───── Data supplied
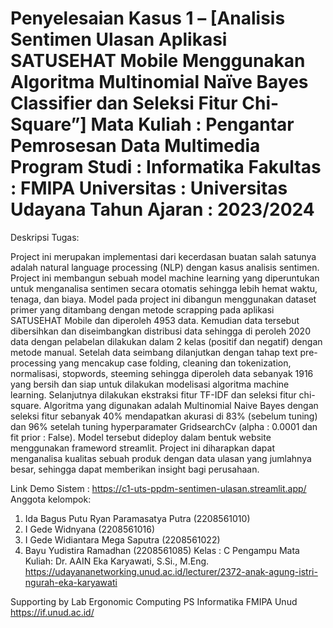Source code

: Penyelesaian Kasus 1 – [Analisis Sentimen Ulasan Aplikasi SATUSEHAT Mobile Menggunakan Algoritma Multinomial Naïve Bayes Classifier dan Seleksi Fitur Chi-Square”] 
Mata Kuliah		: Pengantar Pemrosesan Data Multimedia
Program Studi	: Informatika 
Fakultas		  : FMIPA 
Universitas		: Universitas Udayana 
Tahun Ajaran	: 2023/2024
==============================================================

Deskripsi Tugas:

Project ini merupakan implementasi dari kecerdasan buatan salah satunya adalah natural language processing (NLP) dengan kasus analisis sentimen. Project ini membangun sebuah model machine learning yang diperuntukan untuk menganalisa sentimen secara otomatis sehingga lebih hemat waktu, tenaga, dan biaya. Model pada project ini dibangun menggunakan dataset primer yang ditambang dengan metode scrapping pada aplikasi SATUSEHAT Mobile dan diperoleh 4953 data. Kemudian data tersebut dibersihkan dan diseimbangkan distribusi data sehingga di peroleh 2020 data dengan pelabelan dilakukan dalam 2 kelas (positif dan negatif) dengan metode manual. Setelah data seimbang dilanjutkan dengan tahap text pre-processing yang mencakup case folding, cleaning dan tokenization, normalisasi, stopwords, steeming sehingga diperoleh data sebanyak 1916 yang bersih dan siap untuk dilakukan modelisasi algoritma machine learning.  Selanjutnya dilakukan ekstraksi fitur TF-IDF dan seleksi fitur chi-square. Algoritma yang digunakan adalah Multinomial Naive Bayes dengan seleksi fitur sebanyak 40% mendapatkan akurasi di 83% (sebelum tuning) dan 96% setelah tuning hyperparamater GridsearchCv (alpha : 0.0001 dan fit prior : False). Model tersebut dideploy dalam bentuk website menggunakan frameword streamlit. Project ini diharapkan dapat menganalisa kualitas sebuah produk dengan data ulasan yang jumlahnya besar, sehingga dapat memberikan insight bagi perusahaan.

Link Demo Sistem : https://c1-uts-ppdm-sentimen-ulasan.streamlit.app/
Anggota kelompok:
1.	Ida Bagus Putu Ryan Paramasatya Putra	(2208561010)
2.	I Gede Widnyana					              (2208561016)
3.	I Gede Widiantara Mega Saputra		    (2208561022)
4.	Bayu Yudistira Ramadhan			          (2208561085)
Kelas : C
Pengampu Mata Kuliah:
Dr. AAIN Eka Karyawati, S.Si., M.Eng. https://udayananetworking.unud.ac.id/lecturer/2372-anak-agung-istri-ngurah-eka-karyawati

Supporting by Lab Ergonomic Computing PS Informatika FMIPA Unud https://if.unud.ac.id/
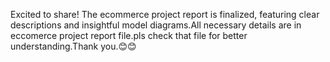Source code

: Excited to share! The ecommerce project report is finalized, featuring clear descriptions and insightful model diagrams.All necessary details are in eccomerce project report file.pls check that file for better understanding.Thank you.😊😊
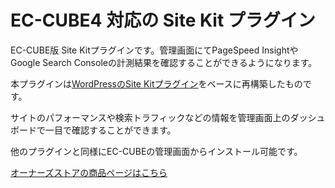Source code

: # EC-CUBE4 対応の Site Kit プラグイン

EC-CUBE版 Site Kitプラグインです。管理画面にてPageSpeed InsightやGoogle Search Consoleの計測結果を確認することができるようになります。

本プラグインは[WordPressのSite Kitプラグイン](https://wordpress.org/plugins/google-site-kit/)をベースに再構築したものです。

サイトのパフォーマンスや検索トラフィックなどの情報を管理画面上のダッシュボードで一目で確認することができます。

他のプラグインと同様にEC-CUBEの管理画面からインストール可能です。

[オーナーズストアの商品ページはこちら](https://www.ec-cube.net/products/detail.php?product_id=2158)
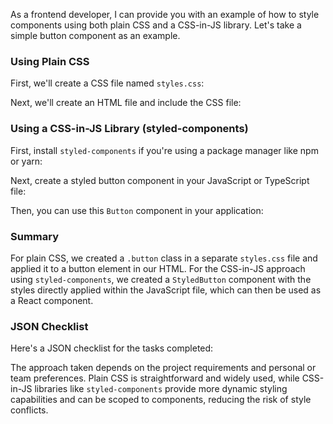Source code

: As a frontend developer, I can provide you with an example of how to style components using both plain CSS and a CSS-in-JS library. Let's take a simple button component as an example.

### Using Plain CSS

First, we'll create a CSS file named `styles.css`:


Next, we'll create an HTML file and include the CSS file:


### Using a CSS-in-JS Library (styled-components)

First, install `styled-components` if you're using a package manager like npm or yarn:


Next, create a styled button component in your JavaScript or TypeScript file:


Then, you can use this `Button` component in your application:


### Summary

For plain CSS, we created a `.button` class in a separate `styles.css` file and applied it to a button element in our HTML. For the CSS-in-JS approach using `styled-components`, we created a `StyledButton` component with the styles directly applied within the JavaScript file, which can then be used as a React component.

### JSON Checklist

Here's a JSON checklist for the tasks completed:


The approach taken depends on the project requirements and personal or team preferences. Plain CSS is straightforward and widely used, while CSS-in-JS libraries like `styled-components` provide more dynamic styling capabilities and can be scoped to components, reducing the risk of style conflicts.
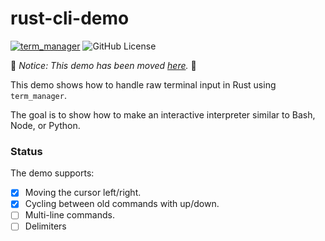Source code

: # rust-cli-demo
[![term_manager](https://img.shields.io/badge/term_manager-v0.1.1-orange?style=flat)](https://github.com/sebastian-j-ibanez/term_manager)
![GitHub License](https://img.shields.io/github/license/sebastian-j-ibanez/rust-cli-demo)

🚧 _Notice: This demo has been moved [here](https://github.com/sebastian-j-ibanez/repl_suite)._ 🚧


This demo shows how to handle raw terminal input in Rust using `term_manager`.

The goal is to show how to make an interactive interpreter similar to Bash, Node, or Python.

### Status

The demo supports:
 - [x] Moving the cursor left/right.
 - [x] Cycling between old commands with up/down.
 - [ ] Multi-line commands.
 - [ ] Delimiters
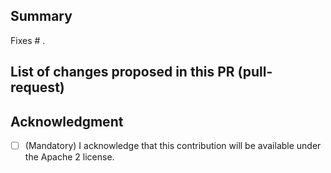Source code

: <!--

Pull-request guidelines
-----------------------

1. If you would like to list yourself as a Nipype contributor and your name is not mentioned please modify .zenodo.json file.
2. By submitting this request you acknowledge that your contributions are available under the Apache 2 license.
3. Use a descriptive prefix for your PR: ENH (enhancement), FIX, TST, DOC, STY, REF (refactor), WIP (Work in progress)
4. Run `make check-before-commit` before submitting the PR.

-->
## Summary
<!-- Please reference any related issue and use fixes/close to automatically
close them, if pertinent -->

Fixes # .

## List of changes proposed in this PR (pull-request)
<!-- We suggest using bullets (indicated by * or -) and filled checkboxes [x] here -->

## Acknowledgment

- [ ] \(Mandatory\) I acknowledge that this contribution will be available under the Apache 2 license.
──────────
*Directions*. Which of the lines above hold the string "Mata"? Copy each one.

*The answer*.
Mata Kuliah		: Pengantar Pemrosesan Data Multimedia
Pengampu Mata Kuliah:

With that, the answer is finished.